Morgan’s discussion of “Growth of the Idea of Government” comprises 60 percent of Ancient Society. By “government,” Morgan referred to what modern anthropologists call social organization and political organization.

Morgan explicitly distinguished social order based on kin ties (societas) from social order
based on political ties (civitas):
The experience of mankind . . . has developed but two plans of government and both were definite and systematic organizations of society. The first and most ancient was social organization, founded upon gentes, phratries and tribes. The second and latest in time was a political organization founded upon territory and upon property. Under the first a gentile society was created, in which the government dealt with persons through their relation to a gens and tribe. These relations were purely personal. Under the second a political society was created, in which the government dealt with persons through their relations to territory, e.g. the township, the county, and the state. These relations were purely territorial. The two plans were fundamentally different. One belongs to ancient society, the other to modern. (1877:62)

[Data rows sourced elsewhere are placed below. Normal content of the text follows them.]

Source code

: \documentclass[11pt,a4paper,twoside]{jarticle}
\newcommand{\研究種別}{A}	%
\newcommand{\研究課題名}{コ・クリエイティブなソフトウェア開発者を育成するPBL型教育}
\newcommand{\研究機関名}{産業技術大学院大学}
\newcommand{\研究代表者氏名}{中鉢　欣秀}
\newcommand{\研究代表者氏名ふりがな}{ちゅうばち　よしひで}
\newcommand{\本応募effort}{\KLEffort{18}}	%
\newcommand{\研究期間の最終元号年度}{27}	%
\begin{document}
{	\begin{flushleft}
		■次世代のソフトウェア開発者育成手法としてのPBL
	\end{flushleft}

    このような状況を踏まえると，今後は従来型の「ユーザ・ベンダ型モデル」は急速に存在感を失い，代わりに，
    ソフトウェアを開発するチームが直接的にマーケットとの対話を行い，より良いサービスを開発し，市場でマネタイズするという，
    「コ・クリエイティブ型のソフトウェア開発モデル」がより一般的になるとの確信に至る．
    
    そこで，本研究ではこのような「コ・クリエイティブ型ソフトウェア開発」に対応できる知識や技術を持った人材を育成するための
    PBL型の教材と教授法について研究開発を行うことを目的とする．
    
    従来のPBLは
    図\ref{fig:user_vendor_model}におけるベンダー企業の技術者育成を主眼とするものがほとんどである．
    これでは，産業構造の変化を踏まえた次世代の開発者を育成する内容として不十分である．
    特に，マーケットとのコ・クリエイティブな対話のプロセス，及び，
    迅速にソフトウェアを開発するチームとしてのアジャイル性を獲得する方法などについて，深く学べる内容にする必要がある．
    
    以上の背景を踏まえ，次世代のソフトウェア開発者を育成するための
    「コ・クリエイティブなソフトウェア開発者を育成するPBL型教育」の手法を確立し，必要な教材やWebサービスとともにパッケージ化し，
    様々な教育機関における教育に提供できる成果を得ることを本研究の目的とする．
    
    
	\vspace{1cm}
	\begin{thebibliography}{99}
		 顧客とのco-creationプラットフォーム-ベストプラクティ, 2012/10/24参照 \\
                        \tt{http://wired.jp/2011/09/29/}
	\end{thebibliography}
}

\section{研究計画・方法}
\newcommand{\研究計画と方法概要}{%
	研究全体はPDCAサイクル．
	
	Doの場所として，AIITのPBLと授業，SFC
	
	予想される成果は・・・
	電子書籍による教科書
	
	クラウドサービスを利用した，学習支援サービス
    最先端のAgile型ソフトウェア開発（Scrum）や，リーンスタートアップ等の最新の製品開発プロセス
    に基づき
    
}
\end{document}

Morgan briefly described the organization of society based on sex, reprising his reconstruction of the communal and brother-sister families, and then proceeded to his principal concern: the nature of the gens or, in modern anthropological terms, the lineage. In Morgan’s terms, the gens is a named social group of consanguineal kin (that is, kin related by “blood,” not marriage) descended from a common ancestor (1877:63). Whether matrilineal or patrilineal, the gens (plural: gentes) was the “fundamental basis of ancient society” found in cultures around the world and spanning the ethnical periods from savagery to civilization (Morgan 1877:64). When bound together into groups of two or more gentes—which Morgan called “phratries,” but today are known as “clans”—such kin-based social institutions provided the structure for the distribution of rights, property, and political offices. When a group of gentes or phratries also had a single name for the entire group, spoke a single dialect, and had a supreme government and an identified territory, then social order had reached the level of the tribe (Morgan 1877:102–103). In turn, when tribes coalesced into a single entity, a nation existed.

Thus, Morgan argued that government evolved from promiscuous horde to brother-sister group families, from group families to gens, and then progressively through stages of phratry, tribe, and nation.